Contract talks are continuing after 97 percent of the 280 workers at the Cascade Steel Rolling Mills in McMinnville, Oregon, voted to strike on June 26. The workers, members of United Steelworkers (USW) Local 8378 have been working under an extended contract since April 1, with the final extension set to expire on August 1, after which a strike may be called.

Cascade Steel workers have shown their overwhelming determination to fight back against the attacks on their rights and their living standards. They should not wait for the corrupt USW to tell them when they can or cannot strike. Workers should take the initiative by forming a rank-and-file committee in the mill to organize a strike action and start reaching out to other workers in the region as well as nationally and globally.

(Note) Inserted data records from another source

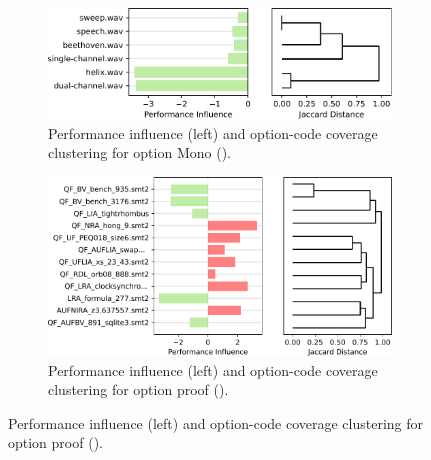 {{{\vspace{1mm}

}

\begin{figure}

	\begin{subfigure}{\linewidth}
		\centering
		\includegraphics[width=0.99\linewidth]{rq23/Mono.pdf}
		\caption{Performance influence (left) and option-code coverage clustering for option \textsf{Mono} (\jumper).}
		\label{fig:mono_jump3r}
	\end{subfigure}
	
	\begin{subfigure}{\linewidth}
		\centering
		\vspace{2em}
		\includegraphics[width=0.99\linewidth]{rq23/proof.pdf}
		\caption{Performance influence (left) and option-code coverage clustering for option \textsf{proof} (\zdrei).}
		\label{fig:proof_z3}
	\end{subfigure}


\end{figure}}}
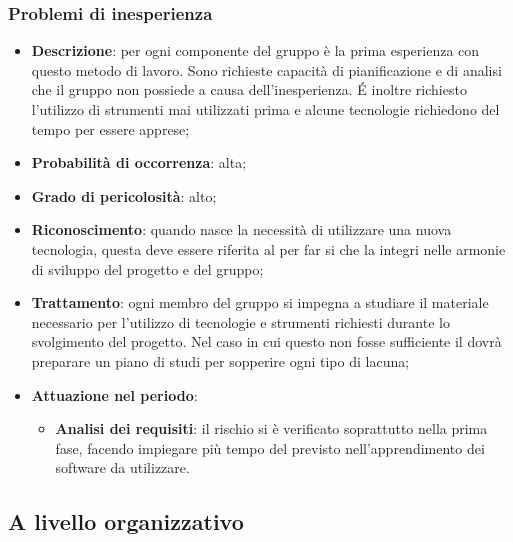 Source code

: 		\subsubsection{Problemi di inesperienza}
		\begin{itemize}
			\item \textbf{Descrizione}: per ogni componente del gruppo è la prima esperienza con questo metodo di lavoro. Sono richieste capacità di pianificazione e di analisi che il gruppo non possiede a causa dell'inesperienza. \'E inoltre richiesto l'utilizzo di strumenti mai utilizzati prima e alcune tecnologie richiedono del tempo per essere apprese;
			\item \textbf{Probabilità di occorrenza}: alta;
			\item \textbf{Grado di pericolosità}: alto;
			\item \textbf{Riconoscimento}: quando nasce la necessità di utilizzare una nuova tecnologia, questa deve essere riferita al \textit{\Res} per far si che la integri nelle armonie di sviluppo del progetto e del gruppo; 
			\item \textbf{Trattamento}: ogni  membro del gruppo si impegna a studiare il materiale necessario per l'utilizzo di tecnologie e strumenti richiesti durante lo svolgimento del progetto. Nel caso in cui questo non fosse sufficiente il \textit{\Res} dovrà preparare un piano di studi per sopperire ogni tipo di lacuna;	
			\item \textbf{Attuazione nel periodo}:
			\begin{itemize}
				\item \textbf{Analisi dei requisiti}: il rischio si è verificato soprattutto nella prima fase, facendo impiegare più tempo del previsto nell'apprendimento dei software da utilizzare. 
			\end{itemize}
		\end{itemize}
	
	\subsection{A livello organizzativo}
		
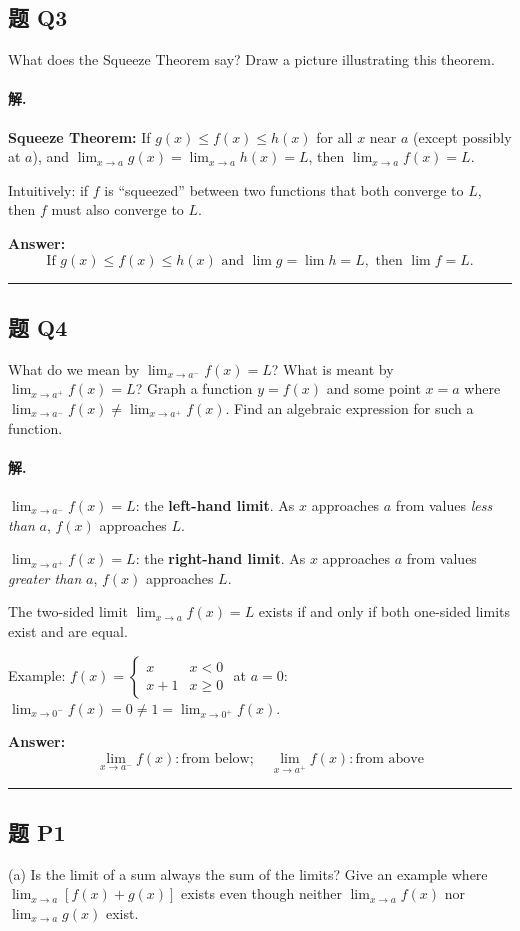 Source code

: \documentclass[12pt, a4paper]{article}
\newcommand{\problem}[1]{\subsection*{题 #1}}
\newcommand{\solution}{\paragraph{解.}}
\begin{document}
\problem{Q3}

What does the Squeeze Theorem say? Draw a picture illustrating this theorem.

\solution

\textbf{Squeeze Theorem:} If $g(x) \le f(x) \le h(x)$ for all $x$ near $a$ (except possibly at $a$), and $\lim_{x \to a} g(x) = \lim_{x \to a} h(x) = L$, then $\lim_{x \to a} f(x) = L$.

Intuitively: if $f$ is ``squeezed'' between two functions that both converge to $L$, then $f$ must also converge to $L$.

\textbf{Answer:}
\[\boxed{\text{If } g(x) \le f(x) \le h(x) \text{ and } \lim g = \lim h = L, \text{ then } \lim f = L.}\]

\vspace{1em}
\hrule
\vspace{1em}

\problem{Q4}

What do we mean by $\lim_{x \to a^-} f(x) = L$? What is meant by $\lim_{x \to a^+} f(x) = L$? Graph a function $y = f(x)$ and some point $x = a$ where $\lim_{x \to a^-} f(x) \neq \lim_{x \to a^+} f(x)$. Find an algebraic expression for such a function.

\solution

$\lim_{x \to a^-} f(x) = L$: the \textbf{left-hand limit}. As $x$ approaches $a$ from values \emph{less than} $a$, $f(x)$ approaches $L$.

$\lim_{x \to a^+} f(x) = L$: the \textbf{right-hand limit}. As $x$ approaches $a$ from values \emph{greater than} $a$, $f(x)$ approaches $L$.

The two-sided limit $\lim_{x \to a} f(x) = L$ exists if and only if both one-sided limits exist and are equal.

Example: $f(x) = \begin{cases} x & x < 0 \\ x+1 & x \ge 0 \end{cases}$ at $a = 0$: $\lim_{x \to 0^-} f(x) = 0 \neq 1 = \lim_{x \to 0^+} f(x)$.

\textbf{Answer:}
\[\boxed{\lim_{x \to a^-} f(x): \text{from below}; \quad \lim_{x \to a^+} f(x): \text{from above}}\]

\vspace{1em}
\hrule
\vspace{1em}

\problem{P1}

(a) Is the limit of a sum always the sum of the limits? Give an example where $\lim_{x \to a}[f(x) + g(x)]$ exists even though neither $\lim_{x \to a} f(x)$ nor $\lim_{x \to a} g(x)$ exist.
\end{document}
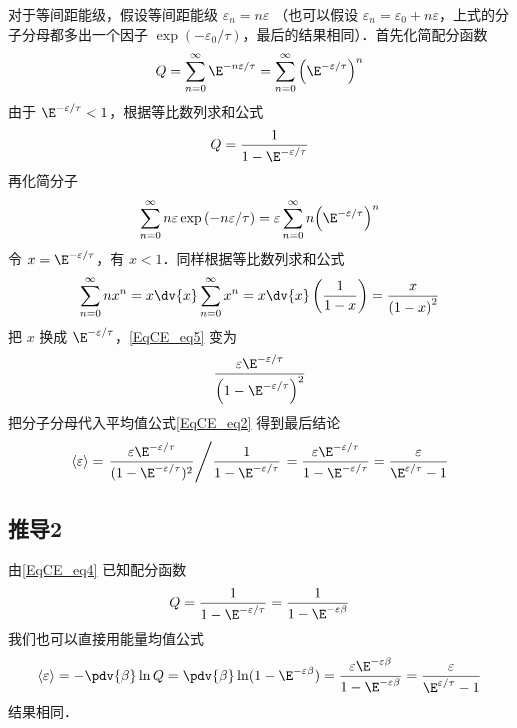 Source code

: 对于等间距能级，假设等间距能级 ${\varepsilon_n} = n\varepsilon$ （也可以假设 ${\varepsilon_n} = {\varepsilon_0} + n\varepsilon $，上式的分子分母都多出一个因子 $\exp ( - {\varepsilon_0}/\tau )$，最后的结果相同）．首先化简配分函数
\begin{equation}
Q = \sum\limits_{n = 0}^\infty  {{\E^{ - n\varepsilon /\tau }}}  = \sum\limits_{n = 0}^\infty  {{{\left( {{\E^{ - \varepsilon /\tau }}} \right)}^n}} 
\end{equation}
由于 ${\E^{ - \varepsilon /\tau }} < 1$，根据等比数列求和公式 %
\begin{equation}\label{EqCE_eq4}
Q = \frac{1}{{1 - {\E^{ - \varepsilon /\tau }}}}
\end{equation}
再化简分子
\begin{equation}\label{EqCE_eq5}
\sum\limits_{n = 0}^\infty  {n\varepsilon \exp \left( { - n\varepsilon /\tau } \right)}  = \varepsilon \sum\limits_{n = 0}^\infty  {n{{\left( {{\E^{ - \varepsilon /\tau }}} \right)}^n}}
\end{equation}
令 $x = {\E^{ - \varepsilon /\tau }}$，有 $x < 1$．同样根据等比数列求和公式
\begin{equation}
\sum\limits_{n = 0}^\infty  {n{x^n}}  = x\dv{x}\sum\limits_{n = 0}^\infty  {{x^n}}  = x\dv{x}\left( {\frac{1}{{1 - x}}} \right) = \frac{x}{{{{\left( {1 - x} \right)}^2}}}
\end{equation}
把 $x$ 换成 ${\E^{ - \varepsilon /\tau }}$，\autoref{EqCE_eq5} 变为
\begin{equation}
\frac{{\varepsilon {\E^{ - \varepsilon /\tau }}}}{{{{\left( {1 - {\E^{ - \varepsilon /\tau }}} \right)}^2}}}
\end{equation}
把分子分母代入平均值公式\autoref{EqCE_eq2} 得到最后结论
\begin{equation}
\langle \varepsilon \rangle = \left. \frac{\varepsilon \E^{-\varepsilon/\tau}}{(1 - \E^{-\varepsilon /\tau})^2} \middle/ \frac{1}{1 - \E^{-\varepsilon/\tau}}  \right. = \frac{\varepsilon \E^{-\varepsilon/\tau}}{1 - \E^{-\varepsilon/\tau}} = \frac{\varepsilon}{\E^{\varepsilon/\tau} - 1}
\end{equation}

\subsection{推导2}
由\autoref{EqCE_eq4} 已知配分函数
\begin{equation}
Q = \frac{1}{{1 - {\E^{ - \varepsilon /\tau }}}} = \frac{1}{{1 - {\E^{ - \varepsilon\beta }}}}
\end{equation}
我们也可以直接用能量均值公式
\begin{equation}
\langle\varepsilon\rangle = -\pdv{\beta} \ln Q
= \pdv{\beta} \ln (1 - {\E^{ - \varepsilon \beta }}) = \frac{{\varepsilon {\E^{ - \varepsilon \beta }}}}{{1 - {\E^{ - \varepsilon \beta }}}} = \frac{\varepsilon }{{{\E^{\varepsilon /\tau }} - 1}}
\end{equation}
结果相同．
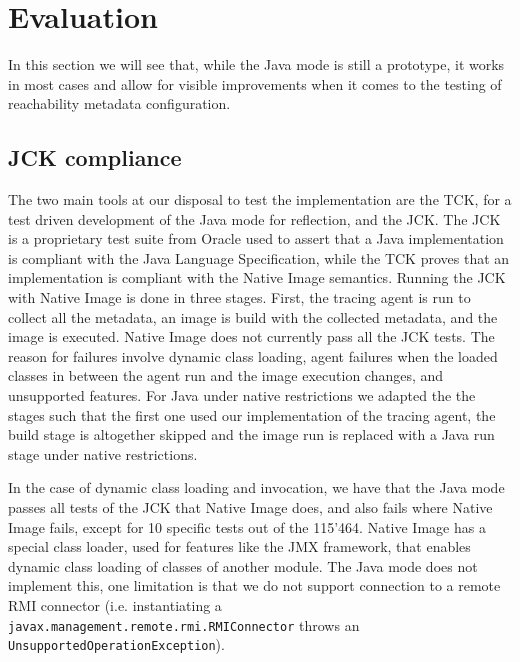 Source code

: 

\chapter{Evaluation}
In this section we will see that, while the Java mode is still a prototype, it works in most cases and allow for visible improvements when it comes to the testing of reachability metadata configuration.

\section{JCK compliance}
The two main tools at our disposal to test the implementation are the TCK, for a test driven development of the Java mode for reflection, and the JCK.
The JCK is a proprietary test suite from Oracle used to assert that a Java implementation is compliant with the Java Language Specification, while the TCK proves that an implementation is compliant with
the Native Image semantics.
Running the JCK with Native Image is done in three stages. First, the tracing agent is run to collect all the metadata, an image is build with the collected metadata, and the image is executed. 
Native Image does not currently pass all the JCK tests. The reason for failures involve dynamic class loading, agent failures when the loaded classes in between the agent run and the image execution changes, and unsupported features.
For Java under native restrictions we adapted the the stages such that the first one used our implementation of the tracing agent, the build stage is altogether skipped and the image run is replaced with a Java run stage under native restrictions.

In the case of dynamic class loading and invocation, we have that the Java mode passes all tests of the JCK that Native Image does, and also fails where Native Image fails, except for 10 specific tests out of the 115'464.
Native Image has a special class loader, used for features like the JMX framework, that enables dynamic class loading of classes of another module. The Java mode does not implement this, one limitation is that we do not support connection to a remote RMI connector (i.e. instantiating a \verb|javax.management.remote.rmi.RMIConnector| throws an \verb|UnsupportedOperationException|).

Cascade Steel Rolling Mills are recycled steel mills, also known as mini-mills, and have been owned and operated by Portland, Oregon-based Schnitzer Steel Industries, Inc. since 1984. Schnitzer owns a network of 96 metal recycling facilities around the US, including 52 “Pick-n-Pull” locations. Workers at Cascade Steel melt and refine recycled metals from the company’s scrap yards into construction materials such as rebar, wire rod and merchant rod. The fact that the corporation both uses recycled raw material and does not outsource its raw material for steel manufacturing makes the operation highly profitable.

Schnitzer is the fifth largest publicly-traded company in the state of Oregon, worth an estimated $670 million on the NASDAQ stock exchange. In 2018, it more than doubled its annual gross profits from $173 million to $354 million. CEO Tamara Adler Lundgren earned over $9 million last year.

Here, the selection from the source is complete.